The Federal Reserve remains on course to raise interest rates this year, which would mark the first such move in nearly a decade, while reducing its forecast for economic growth this year.
"Economic activity has been expanding moderately," the Federal Open Market Committee, the Fed panel that sets short-term interest rates, said in a policy statement after a two-day meeting. "The pace of job gains picked up," with the "underutilization of labor resources diminished somewhat" since policy makers last gathered in April.
In downgrading its estimate for economic growth, the Fed projected real GDP of 1.8 percent to 2 percent in 2015, down from its March projection of 2.3 percent to 2.7 percent. It forecast GDP of up to 2.7 percent next year and up to 2.5 percent in 2017.
"As expected, the Fed downgraded their 2015 GDP forecast. They again have been too optimistic," said Peter Boockvar, chief market analyst at the Lindsey Group.
But Paul Ashworth, chief U.S. economist with Capital Economics, said the Fed's more downbeat forecast mainly reflects weak growth in the first three months of the year, when the economy shrank.
Fed officials reiterated that the timing of a hike in interest rates depends on the strength of economic data, with inflation remaining below the central bank's 2 percent target.
"The committee expects inflation to rise gradually towards 2 percent over the medium term as the labor market improves further and the transitory effects of earlier declines in energy and import prices dissipate," the FOMC said.
Fed Chair Janet Yellen stuck to her script while taking initial questions from reporters, emphasizing that interest rates are likely to rise slowly. She also said that too much attention is being placed on the timing of the first increase, when the longer term view should be more important.
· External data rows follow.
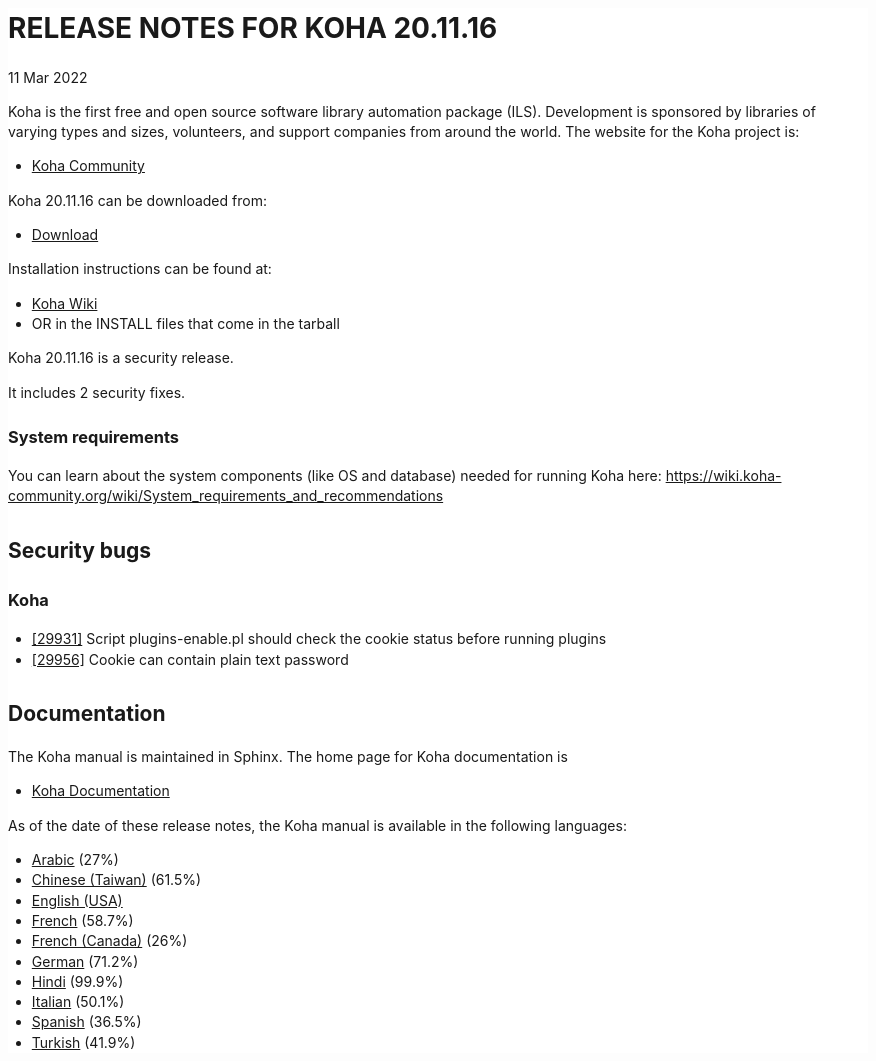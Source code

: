 # RELEASE NOTES FOR KOHA 20.11.16
11 Mar 2022

Koha is the first free and open source software library automation
package (ILS). Development is sponsored by libraries of varying types
and sizes, volunteers, and support companies from around the world. The
website for the Koha project is:

- [Koha Community](https://koha-community.org)

Koha 20.11.16 can be downloaded from:

- [Download](https://download.koha-community.org/koha-20.11.16.tar.gz)

Installation instructions can be found at:

- [Koha Wiki](https://wiki.koha-community.org/wiki/Installation_Documentation)
- OR in the INSTALL files that come in the tarball

Koha 20.11.16 is a security release.

It includes 2 security fixes.

### System requirements

You can learn about the system components (like OS and database) needed for running Koha here: https://wiki.koha-community.org/wiki/System_requirements_and_recommendations


## Security bugs

### Koha

- [[29931]](http://bugs.koha-community.org/bugzilla3/show_bug.cgi?id=29931) Script plugins-enable.pl should check the cookie status before running plugins
- [[29956]](http://bugs.koha-community.org/bugzilla3/show_bug.cgi?id=29956) Cookie can contain plain text password









## Documentation

The Koha manual is maintained in Sphinx. The home page for Koha
documentation is

- [Koha Documentation](https://koha-community.org/documentation/)

As of the date of these release notes, the Koha manual is available in the following languages:


- [Arabic](https://koha-community.org/manual/20.11/ar/html/) (27%)
- [Chinese (Taiwan)](https://koha-community.org/manual/20.11/zh_TW/html/) (61.5%)
- [English (USA)](https://koha-community.org/manual/20.11/en/html/)
- [French](https://koha-community.org/manual/20.11/fr/html/) (58.7%)
- [French (Canada)](https://koha-community.org/manual/20.11/fr_CA/html/) (26%)
- [German](https://koha-community.org/manual/20.11/de/html/) (71.2%)
- [Hindi](https://koha-community.org/manual/20.11/hi/html/) (99.9%)
- [Italian](https://koha-community.org/manual/20.11/it/html/) (50.1%)
- [Spanish](https://koha-community.org/manual/20.11/es/html/) (36.5%)
- [Turkish](https://koha-community.org/manual/20.11/tr/html/) (41.9%)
"The importance of the initial increase should not be overstated," she said at a news conference after the FOMC release.
Asked why the Fed is signaling a rate hike this year when entities including the International Monetary Fund have advised holding off until 2016, Yellen said the Fed is balancing the dangers to the economy of moving too early or too late to raise rates.
"There are a set of risks that all of us need to weigh, waiting too long to begin normalization can risk significantly overshooting our inflation objective," Yellen said. "Beginning too early can risk derailing a recovery that we've worked a long time to achieve."
Most analysts expect the Fed will hike its short-term rate in September after being near zero since 2008.